Jack Welch, ex-presidente da GE, fazia o mesmo. O fundador e presidente da varejista online Amazon, Jeff Bezos, pergunta para seu time no início de cada semana: “O que podemos fazer melhor para o consumidor?” O lendário criador do gigante Walmart, Sam Walton, fazia algo parecido. Ele perguntava diariamente: “O que o consumidor quer e nós ainda não temos?”

EXAME - O senhor também prega mudanças nos indicadores de resultado dos executivos. Quais são elas?

Ram Charan - Os executivos devem ter indicadores externos — e não apenas medidas internas de desempenho. Não adianta mais somente medir se a participação de mercado foi atingida, se as vendas aumentaram na proporção desejada. É preciso verificar dados sobre o comportamento do consumidor. Quantos deles estão online? Quantos estão offline?

Manter o acompanhamento de dados externos que mostrem tendências e meçam até que ponto a empresa está acompanhando essas tendências. Poucas empresas têm essas métricas externas. Além disso, é necessário flexibilizar a discussão das metas. Em geral, elas são estabelecidas uma vez por ano, o que deixa a companhia inflexível. As empresas têm de ser ágeis atualmente — de outra forma, não sobrevivem.

EXAME - Empresas grandes costumam ser lentas.
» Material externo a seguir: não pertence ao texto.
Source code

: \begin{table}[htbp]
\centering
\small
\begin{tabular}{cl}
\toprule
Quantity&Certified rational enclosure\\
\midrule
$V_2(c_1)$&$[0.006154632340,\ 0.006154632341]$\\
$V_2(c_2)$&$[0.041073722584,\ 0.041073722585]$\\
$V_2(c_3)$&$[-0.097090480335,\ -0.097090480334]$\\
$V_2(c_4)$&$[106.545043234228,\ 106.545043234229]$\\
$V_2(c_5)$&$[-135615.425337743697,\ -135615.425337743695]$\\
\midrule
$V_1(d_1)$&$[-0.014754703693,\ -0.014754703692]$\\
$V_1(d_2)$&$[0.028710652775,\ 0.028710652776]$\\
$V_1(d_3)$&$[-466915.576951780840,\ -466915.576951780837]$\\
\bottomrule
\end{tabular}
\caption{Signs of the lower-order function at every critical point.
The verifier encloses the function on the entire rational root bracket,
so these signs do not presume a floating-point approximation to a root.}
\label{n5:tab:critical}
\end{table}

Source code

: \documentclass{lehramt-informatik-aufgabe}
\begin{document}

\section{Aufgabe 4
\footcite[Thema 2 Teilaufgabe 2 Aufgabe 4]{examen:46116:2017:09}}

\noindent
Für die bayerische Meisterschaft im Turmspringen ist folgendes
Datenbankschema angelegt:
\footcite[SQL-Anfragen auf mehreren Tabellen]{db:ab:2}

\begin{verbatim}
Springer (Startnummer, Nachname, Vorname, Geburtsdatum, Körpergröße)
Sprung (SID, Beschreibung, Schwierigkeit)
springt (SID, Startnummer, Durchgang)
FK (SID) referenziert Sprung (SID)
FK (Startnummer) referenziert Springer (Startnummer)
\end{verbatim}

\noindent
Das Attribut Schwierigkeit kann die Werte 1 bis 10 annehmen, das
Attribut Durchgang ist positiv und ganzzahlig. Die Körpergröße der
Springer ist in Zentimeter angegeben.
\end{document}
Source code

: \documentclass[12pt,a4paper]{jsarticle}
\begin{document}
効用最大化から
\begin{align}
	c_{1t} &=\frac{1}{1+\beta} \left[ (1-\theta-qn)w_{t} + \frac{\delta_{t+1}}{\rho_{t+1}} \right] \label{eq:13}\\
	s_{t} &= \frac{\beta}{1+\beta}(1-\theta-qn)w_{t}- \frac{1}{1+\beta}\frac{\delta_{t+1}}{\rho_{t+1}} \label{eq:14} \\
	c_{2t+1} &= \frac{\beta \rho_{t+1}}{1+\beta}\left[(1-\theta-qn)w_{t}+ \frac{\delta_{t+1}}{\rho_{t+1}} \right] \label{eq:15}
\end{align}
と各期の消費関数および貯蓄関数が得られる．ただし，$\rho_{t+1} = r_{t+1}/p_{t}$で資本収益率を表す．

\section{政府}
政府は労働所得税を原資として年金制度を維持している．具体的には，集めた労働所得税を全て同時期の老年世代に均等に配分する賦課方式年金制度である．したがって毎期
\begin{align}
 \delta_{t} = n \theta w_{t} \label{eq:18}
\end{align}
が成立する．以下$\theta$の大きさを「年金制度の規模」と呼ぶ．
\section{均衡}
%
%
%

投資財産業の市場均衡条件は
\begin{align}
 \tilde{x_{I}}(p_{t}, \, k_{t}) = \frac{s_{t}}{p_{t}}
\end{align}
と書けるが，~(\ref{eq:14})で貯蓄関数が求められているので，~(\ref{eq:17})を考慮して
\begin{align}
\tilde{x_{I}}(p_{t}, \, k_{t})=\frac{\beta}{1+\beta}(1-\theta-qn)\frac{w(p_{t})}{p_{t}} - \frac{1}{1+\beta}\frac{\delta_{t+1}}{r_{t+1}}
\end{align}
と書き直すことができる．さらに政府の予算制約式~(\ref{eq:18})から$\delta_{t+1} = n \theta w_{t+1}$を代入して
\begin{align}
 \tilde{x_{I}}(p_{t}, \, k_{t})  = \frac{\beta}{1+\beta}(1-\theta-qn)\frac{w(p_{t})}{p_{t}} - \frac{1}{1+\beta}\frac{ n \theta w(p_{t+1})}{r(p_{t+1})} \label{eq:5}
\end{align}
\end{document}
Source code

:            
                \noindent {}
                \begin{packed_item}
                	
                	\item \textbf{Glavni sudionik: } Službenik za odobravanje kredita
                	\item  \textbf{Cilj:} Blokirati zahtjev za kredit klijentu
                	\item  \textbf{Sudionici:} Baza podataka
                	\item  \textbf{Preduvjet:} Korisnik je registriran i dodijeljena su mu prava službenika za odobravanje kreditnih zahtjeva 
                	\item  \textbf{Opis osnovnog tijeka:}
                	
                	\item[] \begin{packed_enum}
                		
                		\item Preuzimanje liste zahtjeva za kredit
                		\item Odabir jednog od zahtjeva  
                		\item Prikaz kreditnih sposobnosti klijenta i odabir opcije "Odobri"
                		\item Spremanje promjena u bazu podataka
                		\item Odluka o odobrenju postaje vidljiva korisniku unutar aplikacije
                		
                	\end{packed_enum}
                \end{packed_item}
Como mudar esse fato?

Ram Charan - Companhias com muitos níveis hierárquicos têm a comunicação mais lenta. É preciso tornar os grupos de trabalho mais horizontais, organizá-los em times. É o modelo ao qual a nova geração de executivos se adapta melhor: eles não gostam de hierarquia e preferem trabalhar em times. Esse é o caminho.

EXAME - Seu primeiro artigo na revista americana Fortune, publicado nos anos 90, explicava por que os presidentes de empresa falham. De lá para cá, a rotatividade no topo só aumentou. Por quê? Os conselhos estão fazendo más escolhas?

Ram Charan - Num cenário de mudanças contínuas, está cada vez mais difícil ser o executivo certo por muito tempo. Junte-se a isso a pressão de investidores em busca de resultados de curto prazo e a receita estará pronta. Do ponto de vista dos executivos, não é mais suficiente tentar se adaptar à mudança. Para fazer a diferença, é preciso ser o protagonista da mudança.

EXAME - Recentemente, a gigante de consumo Procter & Gamble fez uma sucessão interna cuidadosa, que mesmo assim deu errado. O antecessor, A.G. Lafley, teve de abandonar a aposentadoria e voltar. Como evitar essas idas e vindas?

Ram Charan - O mais importante é corrigir erros. Reconhecê-los e corrigi-los o mais rapidamente possível.

EXAME - O senhor é conhecido como conselheiro de presidentes de grandes empresas. O que tem tirado o sono desses executivos?

Ram Charan - Os questionamentos mais frequentes dizem respeito às maneiras de tirar vantagem das incertezas. Todos querem fazer isso antes que os rivais o façam. A instabilidade chegou a um nível nunca antes visto. Está na economia. Ao mesmo tempo, a tecnologia destrói indústrias inteiras, e não apenas empresas. Os presidentes querem e precisam desenvolver o que chamo de vantagem dos atacantes.